Material to process below:
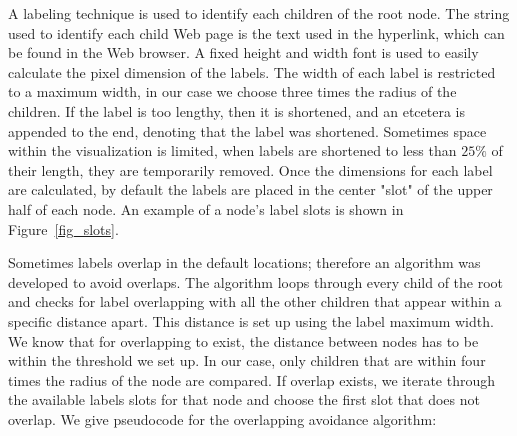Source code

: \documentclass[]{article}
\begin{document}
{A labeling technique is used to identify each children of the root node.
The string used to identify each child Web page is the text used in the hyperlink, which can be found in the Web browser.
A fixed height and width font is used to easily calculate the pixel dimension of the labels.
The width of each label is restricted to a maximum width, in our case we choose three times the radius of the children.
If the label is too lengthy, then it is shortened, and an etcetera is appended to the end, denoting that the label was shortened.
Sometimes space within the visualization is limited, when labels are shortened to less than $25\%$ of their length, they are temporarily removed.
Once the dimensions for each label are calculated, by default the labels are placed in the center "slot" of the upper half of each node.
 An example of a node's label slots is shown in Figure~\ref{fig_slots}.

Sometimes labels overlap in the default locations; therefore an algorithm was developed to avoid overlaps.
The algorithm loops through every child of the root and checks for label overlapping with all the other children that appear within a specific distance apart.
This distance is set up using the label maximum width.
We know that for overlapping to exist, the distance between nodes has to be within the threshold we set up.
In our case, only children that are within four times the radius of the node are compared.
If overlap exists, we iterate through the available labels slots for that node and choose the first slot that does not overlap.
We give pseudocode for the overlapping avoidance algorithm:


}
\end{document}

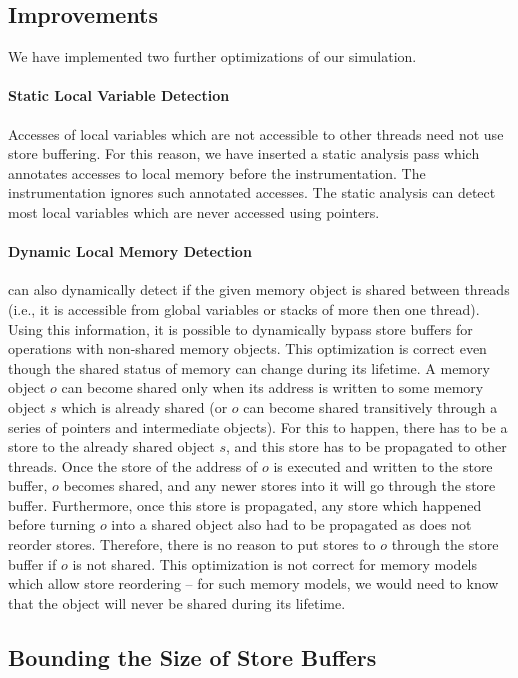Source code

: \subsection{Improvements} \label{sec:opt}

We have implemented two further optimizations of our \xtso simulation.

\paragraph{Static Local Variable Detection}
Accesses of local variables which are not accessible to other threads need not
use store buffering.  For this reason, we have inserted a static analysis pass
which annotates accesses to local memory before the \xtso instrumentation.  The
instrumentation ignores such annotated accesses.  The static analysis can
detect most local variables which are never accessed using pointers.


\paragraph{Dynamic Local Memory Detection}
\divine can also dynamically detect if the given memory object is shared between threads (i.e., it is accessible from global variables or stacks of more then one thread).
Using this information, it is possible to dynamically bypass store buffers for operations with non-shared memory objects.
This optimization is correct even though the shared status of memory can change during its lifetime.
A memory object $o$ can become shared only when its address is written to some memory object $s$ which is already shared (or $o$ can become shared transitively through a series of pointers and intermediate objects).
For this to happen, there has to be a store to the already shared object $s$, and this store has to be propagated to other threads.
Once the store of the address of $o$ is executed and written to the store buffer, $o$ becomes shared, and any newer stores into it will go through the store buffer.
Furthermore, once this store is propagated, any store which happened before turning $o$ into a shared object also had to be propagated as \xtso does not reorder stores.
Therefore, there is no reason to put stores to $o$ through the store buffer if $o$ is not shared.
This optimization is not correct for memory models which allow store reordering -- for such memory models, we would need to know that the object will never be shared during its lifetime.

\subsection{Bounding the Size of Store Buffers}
End of Material to process.
Material to process below:
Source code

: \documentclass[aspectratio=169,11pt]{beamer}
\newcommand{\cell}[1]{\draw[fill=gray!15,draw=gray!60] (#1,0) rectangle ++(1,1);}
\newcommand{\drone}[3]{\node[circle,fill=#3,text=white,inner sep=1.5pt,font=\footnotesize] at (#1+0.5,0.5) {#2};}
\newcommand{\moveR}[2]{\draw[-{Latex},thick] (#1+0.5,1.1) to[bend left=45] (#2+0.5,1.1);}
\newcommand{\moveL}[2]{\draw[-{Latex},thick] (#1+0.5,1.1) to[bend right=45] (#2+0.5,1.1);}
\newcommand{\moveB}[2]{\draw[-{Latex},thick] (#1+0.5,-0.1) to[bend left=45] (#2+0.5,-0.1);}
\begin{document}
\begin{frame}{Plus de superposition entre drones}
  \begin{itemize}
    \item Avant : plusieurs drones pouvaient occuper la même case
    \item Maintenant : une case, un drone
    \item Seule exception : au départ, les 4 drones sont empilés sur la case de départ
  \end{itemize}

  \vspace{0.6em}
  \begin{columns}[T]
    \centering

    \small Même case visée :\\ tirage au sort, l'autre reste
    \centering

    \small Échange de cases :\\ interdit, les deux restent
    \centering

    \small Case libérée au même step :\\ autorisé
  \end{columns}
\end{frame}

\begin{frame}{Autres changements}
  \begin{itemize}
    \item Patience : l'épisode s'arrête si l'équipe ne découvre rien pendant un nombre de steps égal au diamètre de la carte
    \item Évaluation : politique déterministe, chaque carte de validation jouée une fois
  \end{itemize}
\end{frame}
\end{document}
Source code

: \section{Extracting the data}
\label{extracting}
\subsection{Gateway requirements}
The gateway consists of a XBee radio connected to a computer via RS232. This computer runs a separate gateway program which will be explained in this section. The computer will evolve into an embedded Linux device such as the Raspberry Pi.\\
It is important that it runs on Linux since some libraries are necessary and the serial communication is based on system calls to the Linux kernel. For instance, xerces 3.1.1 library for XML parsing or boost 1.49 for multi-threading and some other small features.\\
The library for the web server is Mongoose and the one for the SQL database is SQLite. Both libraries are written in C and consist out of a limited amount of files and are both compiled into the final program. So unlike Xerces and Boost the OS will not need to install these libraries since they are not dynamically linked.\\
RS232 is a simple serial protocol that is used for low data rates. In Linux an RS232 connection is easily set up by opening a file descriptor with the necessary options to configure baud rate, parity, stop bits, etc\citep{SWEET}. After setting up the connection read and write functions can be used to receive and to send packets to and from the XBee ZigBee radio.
End of Material to process.
Material to process below:
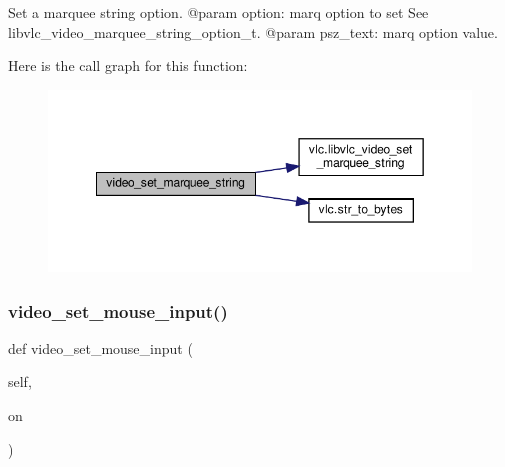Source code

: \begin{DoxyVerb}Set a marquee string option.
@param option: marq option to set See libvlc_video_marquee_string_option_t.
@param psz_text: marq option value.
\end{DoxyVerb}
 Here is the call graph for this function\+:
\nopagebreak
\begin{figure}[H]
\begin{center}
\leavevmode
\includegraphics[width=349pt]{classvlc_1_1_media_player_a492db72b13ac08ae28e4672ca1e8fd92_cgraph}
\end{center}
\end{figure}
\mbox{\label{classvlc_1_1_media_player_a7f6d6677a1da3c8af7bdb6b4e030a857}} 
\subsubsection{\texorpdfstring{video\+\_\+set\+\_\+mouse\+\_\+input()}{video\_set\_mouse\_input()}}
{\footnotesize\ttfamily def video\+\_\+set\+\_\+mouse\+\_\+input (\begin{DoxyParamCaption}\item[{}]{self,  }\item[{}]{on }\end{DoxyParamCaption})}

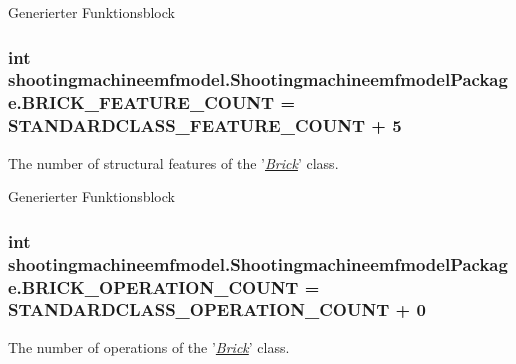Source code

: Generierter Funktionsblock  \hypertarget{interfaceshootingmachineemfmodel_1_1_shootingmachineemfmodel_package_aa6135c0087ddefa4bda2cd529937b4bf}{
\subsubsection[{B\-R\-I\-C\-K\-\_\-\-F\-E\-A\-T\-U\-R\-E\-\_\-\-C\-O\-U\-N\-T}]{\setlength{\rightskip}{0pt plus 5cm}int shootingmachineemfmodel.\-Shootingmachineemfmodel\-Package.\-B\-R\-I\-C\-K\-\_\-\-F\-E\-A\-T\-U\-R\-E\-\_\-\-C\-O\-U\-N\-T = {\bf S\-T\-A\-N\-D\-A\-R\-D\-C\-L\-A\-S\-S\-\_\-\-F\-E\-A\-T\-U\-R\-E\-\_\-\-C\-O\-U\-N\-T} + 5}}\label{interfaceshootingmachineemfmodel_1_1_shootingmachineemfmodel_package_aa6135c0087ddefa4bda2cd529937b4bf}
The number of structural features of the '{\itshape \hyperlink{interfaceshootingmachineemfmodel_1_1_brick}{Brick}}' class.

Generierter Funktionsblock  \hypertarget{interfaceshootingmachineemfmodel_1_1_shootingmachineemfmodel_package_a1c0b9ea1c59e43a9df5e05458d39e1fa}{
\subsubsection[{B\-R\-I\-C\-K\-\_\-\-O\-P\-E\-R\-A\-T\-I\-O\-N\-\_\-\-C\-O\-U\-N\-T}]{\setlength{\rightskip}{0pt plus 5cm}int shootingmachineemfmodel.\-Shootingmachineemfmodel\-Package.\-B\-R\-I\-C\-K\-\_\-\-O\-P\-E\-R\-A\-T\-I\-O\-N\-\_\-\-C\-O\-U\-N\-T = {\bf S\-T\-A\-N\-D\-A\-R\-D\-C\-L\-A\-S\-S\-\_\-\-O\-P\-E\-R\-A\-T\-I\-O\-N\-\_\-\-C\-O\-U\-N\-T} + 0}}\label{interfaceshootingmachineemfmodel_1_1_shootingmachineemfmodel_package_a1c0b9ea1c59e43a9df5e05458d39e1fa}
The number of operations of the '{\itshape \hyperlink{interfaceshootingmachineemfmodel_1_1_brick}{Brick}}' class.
End of Material to process.
#### Problem requirements:
Only one part of the material above is to be transcribed, namely the lines starting with the line that has "A memory object" and going on through the line that has "the Size of", exactly as they stand.

#### Result:
A memory object $o$ can become shared only when its address is written to some memory object $s$ which is already shared (or $o$ can become shared transitively through a series of pointers and intermediate objects).
For this to happen, there has to be a store to the already shared object $s$, and this store has to be propagated to other threads.
Once the store of the address of $o$ is executed and written to the store buffer, $o$ becomes shared, and any newer stores into it will go through the store buffer.
Furthermore, once this store is propagated, any store which happened before turning $o$ into a shared object also had to be propagated as \xtso does not reorder stores.
Therefore, there is no reason to put stores to $o$ through the store buffer if $o$ is not shared.
This optimization is not correct for memory models which allow store reordering -- for such memory models, we would need to know that the object will never be shared during its lifetime.

\subsection{Bounding the Size of Store Buffers}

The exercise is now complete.